Multi-byte NOP opcode made official

yuhong · on Aug 26, 2016

I wrote about long nops in http://www.agner.org/optimize/blog/read.php?i=25#82

I had a private email thread with H. Peter Anvin (formerly of Transmeta) about this.

I think there was an Intel patent about them.

MarkSweep · on Aug 27, 2016

Raymond Chen has a nice article about NOPs that had to be used on the 386 in Windows 95:

https://blogs.msdn.microsoft.com/oldnewthing/20110112-00/?p=...

dingo_bat · on Aug 27, 2016

> For example, there was one bug that manifested itself in incorrect instruction decoding if a conditional branch instruction had just the right sequence of taken/not-taken history, and the branch instruction was followed immediately by a selector load, and one of the first two instructions at the destination of the branch was itself a jump, call, or return.

My brain hurts imagining how they figured out and verified that this bug exists.

jakub_h · on Aug 27, 2016

Judging from the Matt Dillon case, a lot of "nah, the bug must be in my code" must have been involved.

dingo_bat · on Aug 27, 2016

What is the Matt Dillon case?

jakub_h · on Aug 27, 2016

The guy who was looking half a year for a bug in his code and then half a year for a bug in GCC (or something like that) only to find out that it was a bug in an AMD CPU.

wumpus · on Aug 29, 2016

I used crashme to discover a bug in the Broadcom Sibyte CPU that depended on branch prediction history.

dingo_bat · on Aug 29, 2016

I'd love to read details about your experience.

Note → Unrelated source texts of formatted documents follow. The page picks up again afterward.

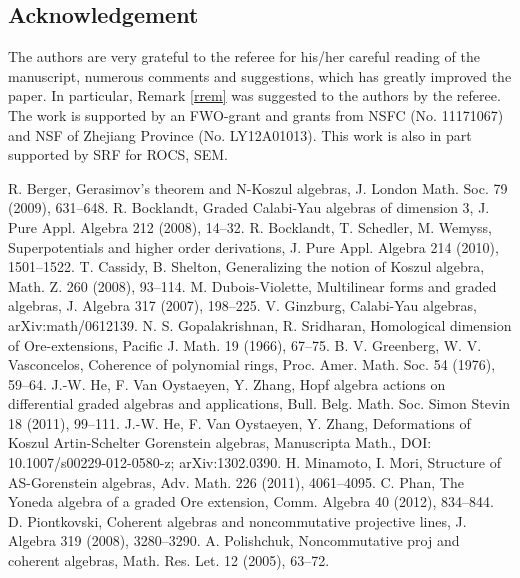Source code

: \documentclass[a4paper]{amsart}
\begin{document}
\vspace{5mm}

\subsection*{Acknowledgement}
The authors are very grateful to the referee for his/her careful reading of the manuscript, numerous comments and suggestions, which has greatly improved the paper. In particular, Remark \ref{rrem} was suggested to the authors by the referee. The work is supported by an FWO-grant and grants from NSFC (No. 11171067) and NSF of Zhejiang Province (No. LY12A01013). This work is also in part supported by SRF for ROCS, SEM.

\vspace{5mm}


\begin{thebibliography}{99}
 R. Berger, Gerasimov's theorem and N-Koszul algebras, J. London Math. Soc. 79 (2009), 631--648.
 R. Bocklandt, Graded Calabi-Yau algebras of dimension 3, J. Pure Appl. Algebra 212 (2008), 14--32.
 R. Bocklandt, T. Schedler, M. Wemyss, Superpotentials and higher order derivations, J. Pure Appl. Algebra 214 (2010), 1501--1522.
 T. Cassidy, B. Shelton, Generalizing the notion of Koszul algebra, Math. Z. 260 (2008), 93--114.
 M. Dubois-Violette, Multilinear forms and graded algebras, J. Algebra 317 (2007), 198--225.
 V. Ginzburg, Calabi-Yau algebras, arXiv:math/0612139.
 N. S. Gopalakrishnan, R. Sridharan, Homological dimension of Ore-extensions, Pacific J. Math. 19 (1966), 67--75.
 B. V. Greenberg, W. V. Vasconcelos, Coherence of polynomial rings, Proc. Amer. Math. Soc. 54 (1976), 59--64.
 J.-W. He, F. Van Oystaeyen, Y. Zhang, Hopf algebra actions on differential graded algebras and applications, Bull. Belg. Math. Soc. Simon Stevin 18 (2011), 99--111.
 J.-W. He, F. Van Oystaeyen, Y. Zhang, Deformations of Koszul Artin-Schelter Gorenstein algebras, Manuscripta Math., DOI: 10.1007/s00229-012-0580-z; arXiv:1302.0390.
 H. Minamoto, I. Mori, Structure of AS-Gorenstein algebras, Adv. Math. 226 (2011), 4061--4095.
 C. Phan, The Yoneda algebra of a graded Ore extension, Comm. Algebra 40 (2012), 834--844.
 D. Piontkovski, Coherent algebras and noncommutative projective lines, J. Algebra 319 (2008), 3280--3290.
 A. Polishchuk, Noncommutative proj and coherent algebras, Math. Res. Let. 12 (2005), 63--72.

\end{thebibliography}
\end{document}
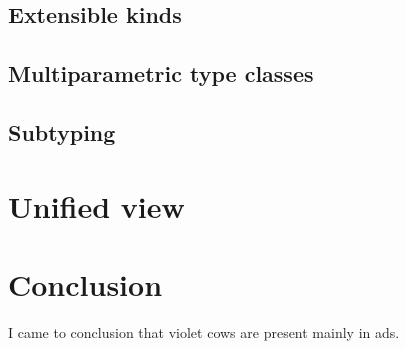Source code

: \documentclass[11pt,oneside,draft]{fithesis2}
\begin{document}
\section{Extensible kinds}

\section{Multiparametric type classes}

\section{Subtyping}

\chapter{Unified view}


\chapter{Conclusion}

I came to conclusion that violet cows are present mainly in ads.



\end{document}
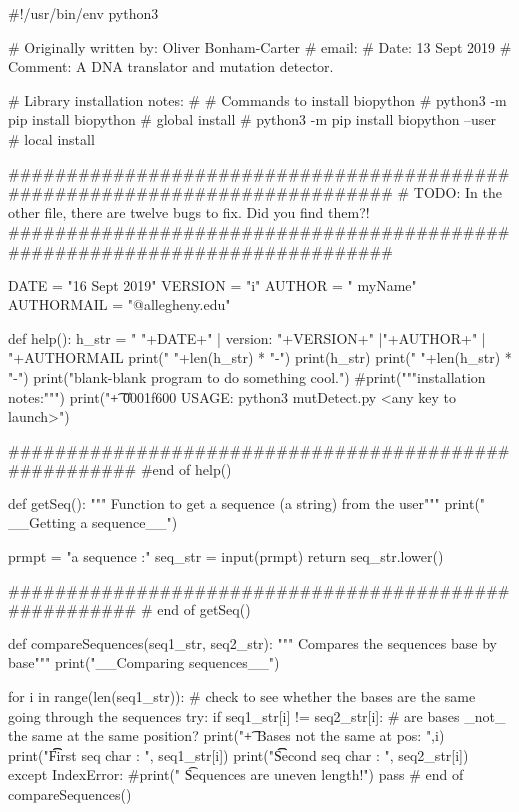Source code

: 
#!/usr/bin/env python3

# Originally written by: Oliver Bonham-Carter
# email:
# Date: 13 Sept 2019
# Comment: A DNA translator and mutation detector.

# Library installation notes:
#
# Commands to install biopython
# python3 -m pip install biopython # global install
# python3 -m pip install biopython –user # local install

############################################################################
# TODO: In the other file, there are twelve bugs to fix. Did you find them?!
############################################################################


DATE = "16 Sept 2019"
VERSION = "i"
AUTHOR = " myName"
AUTHORMAIL = "@allegheny.edu"

def help():
        h_str = "   "+DATE+" | version: "+VERSION+" |"+AUTHOR+" | "+AUTHORMAIL
        print("  "+len(h_str) * "-")
        print(h_str)
        print("  "+len(h_str) * "-")
        print("\n\tThe blank-blank program to do something cool.")
        #print("""\n\tLibrary installation notes:""")
        print("\t+ \U0001f600  USAGE: python3 mutDetect.py <any key to launch>")

######################################################
#end of help()


def getSeq():
    """ Function to get a sequence (a string) from the user"""
    print(" __Getting a sequence__")

    prmpt = "\tEnter a sequence :"
    seq_str = input(prmpt)
    return seq_str.lower()

######################################################
# end of getSeq()


def compareSequences(seq1_str, seq2_str):
    """ Compares the sequences base by base"""
    print("\n __Comparing sequences__")

    for i in range(len(seq1_str)):
        # check to see whether the bases are the same going through the sequences
        try:
            if seq1_str[i] != seq2_str[i]: # are bases _not_ the same at the same position?
                print("\t + Bases not the same at pos: ",i)
                print("\t\t First seq char   : ", seq1_str[i])
                print("\t\t Second  seq char : ", seq2_str[i])
        except IndexError:
            #print(" \t Sequences are uneven length!")
            pass
# end of compareSequences()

Have you had a chance to write it up?

wumpus · on Aug 29, 2016

I never wrote it up. The only weird thing about it was that unmodified crashme wouldn't run because of a prefetch bug in the silicon, plus there was a debugging trap that wasn't handled in the kernel. I added a trivial handler for the trap and pre-processed the randomly-generated crashme code to nop prefetches... 15 seconds later, I saw the hang.

gavinpc · on Aug 27, 2016

Man, that guy has some war stories—and an incredible memory.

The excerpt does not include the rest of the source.